--- Material provided ---
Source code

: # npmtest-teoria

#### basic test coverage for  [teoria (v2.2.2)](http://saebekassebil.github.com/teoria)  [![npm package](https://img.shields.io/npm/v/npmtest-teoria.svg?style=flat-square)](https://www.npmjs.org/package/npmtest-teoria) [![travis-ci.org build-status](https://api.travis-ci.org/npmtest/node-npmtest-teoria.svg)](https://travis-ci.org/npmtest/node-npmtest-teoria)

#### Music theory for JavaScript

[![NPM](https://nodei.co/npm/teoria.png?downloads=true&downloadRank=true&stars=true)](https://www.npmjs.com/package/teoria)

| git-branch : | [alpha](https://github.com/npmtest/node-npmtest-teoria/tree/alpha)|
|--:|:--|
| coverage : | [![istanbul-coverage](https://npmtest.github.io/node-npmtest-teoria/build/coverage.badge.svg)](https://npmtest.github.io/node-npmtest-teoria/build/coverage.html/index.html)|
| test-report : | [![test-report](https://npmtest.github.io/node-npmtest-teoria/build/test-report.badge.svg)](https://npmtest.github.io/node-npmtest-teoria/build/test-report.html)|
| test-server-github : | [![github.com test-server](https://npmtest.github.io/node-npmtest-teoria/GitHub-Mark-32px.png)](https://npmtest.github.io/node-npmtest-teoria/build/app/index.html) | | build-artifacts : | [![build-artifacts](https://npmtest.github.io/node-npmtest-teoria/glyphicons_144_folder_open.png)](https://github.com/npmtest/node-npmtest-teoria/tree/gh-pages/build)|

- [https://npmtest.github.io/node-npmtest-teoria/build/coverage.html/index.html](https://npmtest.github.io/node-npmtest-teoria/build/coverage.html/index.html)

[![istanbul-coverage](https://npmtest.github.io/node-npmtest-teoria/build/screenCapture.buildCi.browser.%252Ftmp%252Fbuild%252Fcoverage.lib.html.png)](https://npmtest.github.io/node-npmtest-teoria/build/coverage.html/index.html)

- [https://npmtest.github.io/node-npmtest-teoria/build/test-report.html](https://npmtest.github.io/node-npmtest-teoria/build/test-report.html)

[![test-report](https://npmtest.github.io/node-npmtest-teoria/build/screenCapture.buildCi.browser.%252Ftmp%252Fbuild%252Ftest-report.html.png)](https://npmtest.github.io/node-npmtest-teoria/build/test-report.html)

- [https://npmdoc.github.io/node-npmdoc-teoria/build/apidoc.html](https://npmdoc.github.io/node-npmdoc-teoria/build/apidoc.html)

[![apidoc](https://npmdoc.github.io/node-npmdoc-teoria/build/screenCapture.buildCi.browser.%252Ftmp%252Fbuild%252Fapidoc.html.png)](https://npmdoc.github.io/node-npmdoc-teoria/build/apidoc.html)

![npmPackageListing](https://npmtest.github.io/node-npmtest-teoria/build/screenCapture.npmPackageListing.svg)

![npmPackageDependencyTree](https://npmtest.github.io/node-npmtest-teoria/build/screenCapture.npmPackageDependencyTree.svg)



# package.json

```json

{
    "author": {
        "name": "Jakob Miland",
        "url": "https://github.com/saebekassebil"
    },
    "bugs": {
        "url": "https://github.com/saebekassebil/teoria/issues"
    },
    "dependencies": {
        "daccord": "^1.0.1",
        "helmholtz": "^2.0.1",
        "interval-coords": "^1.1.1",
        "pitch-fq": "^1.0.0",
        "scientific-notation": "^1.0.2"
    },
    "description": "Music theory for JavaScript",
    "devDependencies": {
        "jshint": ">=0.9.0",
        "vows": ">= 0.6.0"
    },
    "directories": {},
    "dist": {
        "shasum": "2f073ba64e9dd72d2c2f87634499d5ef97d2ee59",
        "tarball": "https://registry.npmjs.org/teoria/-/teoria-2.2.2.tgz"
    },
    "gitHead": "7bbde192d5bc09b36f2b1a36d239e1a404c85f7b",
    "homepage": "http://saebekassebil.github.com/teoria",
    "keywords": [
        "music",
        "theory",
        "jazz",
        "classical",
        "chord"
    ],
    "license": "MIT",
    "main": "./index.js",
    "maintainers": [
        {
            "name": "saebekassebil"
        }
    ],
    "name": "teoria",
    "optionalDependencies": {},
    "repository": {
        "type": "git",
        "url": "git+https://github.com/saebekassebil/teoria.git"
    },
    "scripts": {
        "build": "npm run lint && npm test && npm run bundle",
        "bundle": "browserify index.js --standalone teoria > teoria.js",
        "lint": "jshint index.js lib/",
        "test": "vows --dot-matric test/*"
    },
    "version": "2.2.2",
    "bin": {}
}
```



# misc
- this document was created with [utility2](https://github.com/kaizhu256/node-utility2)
---
Check the listing above for "JavaScript". Show every line where it turns up.

#### Music theory for JavaScript
    "description": "Music theory for JavaScript",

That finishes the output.